The feminist movement has done a lot of good work in destigmatizing conversations about women’s sexuality and insisting that our sexual pasts don’t define us. A woman’s virginity (or lack thereof) does not say anything about her dignity. Yes, sex is fun; yes, sex should be pleasurable for both partners; but there is still a piece missing from the conversation: sex carries emotional weight. As much as we may try to ignore that weight, it is real, and it intensifies the heartbreak that follows a breakup between two people who formed a physical and emotional bond through sex. “All Too Well” is a case study in that heartbreak.

An “All Too Well” primer

When Taylor Swift released Red in 2012, she worried that the 5-minute-long ballad “All Too Well” would be too sad and personal to resonate with most people. She cut it down from the original 10 minutes to make it more palatable. But it ended up being an unexpected fan favorite, and once Swifties found out there was a longer version available, they couldn’t stop talking about it.

Swift indulged her fans by including the full-length version on Red (Taylor’s Version), but surprisingly enough, it wasn’t just diehard megafans who were willing to listen to the full-length version.

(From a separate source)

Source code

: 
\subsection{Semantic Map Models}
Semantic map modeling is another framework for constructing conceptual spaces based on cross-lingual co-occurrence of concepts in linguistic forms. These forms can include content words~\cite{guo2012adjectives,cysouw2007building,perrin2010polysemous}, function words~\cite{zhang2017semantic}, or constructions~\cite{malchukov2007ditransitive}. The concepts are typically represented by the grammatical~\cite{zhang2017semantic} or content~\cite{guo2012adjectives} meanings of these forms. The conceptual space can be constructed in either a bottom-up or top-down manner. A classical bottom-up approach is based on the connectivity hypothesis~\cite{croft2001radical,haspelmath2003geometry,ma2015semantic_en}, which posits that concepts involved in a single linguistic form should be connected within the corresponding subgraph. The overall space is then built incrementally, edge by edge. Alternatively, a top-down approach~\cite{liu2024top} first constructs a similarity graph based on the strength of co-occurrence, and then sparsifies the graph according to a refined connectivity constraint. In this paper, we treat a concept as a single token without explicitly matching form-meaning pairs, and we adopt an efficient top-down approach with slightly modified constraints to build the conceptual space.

It ended up being the most-streamed song on Spotify the day of the album’s release, and she brought it to the general public in one of SNL’s longest musical performances ever. That risk seemed to pay off, as her emotional performance has received rave reviews from the likes of The Atlantic, The New York Times and Rolling Stone.

In bringing “All Too Well (10 Minute Version)” to the masses, Swift made a powerful statement about the value of young women’s emotions. While her younger self obliged producers who told her she needed to rein it in if she wanted people to listen to her, the older, wiser Swift asserts that young women’s raw, unfiltered expressions of emotional pain deserve to take up space, as much space as they need. And that pain is relatable because it’s so familiar to other young women (and men) navigating today’s relationship culture, which all too often leaves people feeling discarded and hurt.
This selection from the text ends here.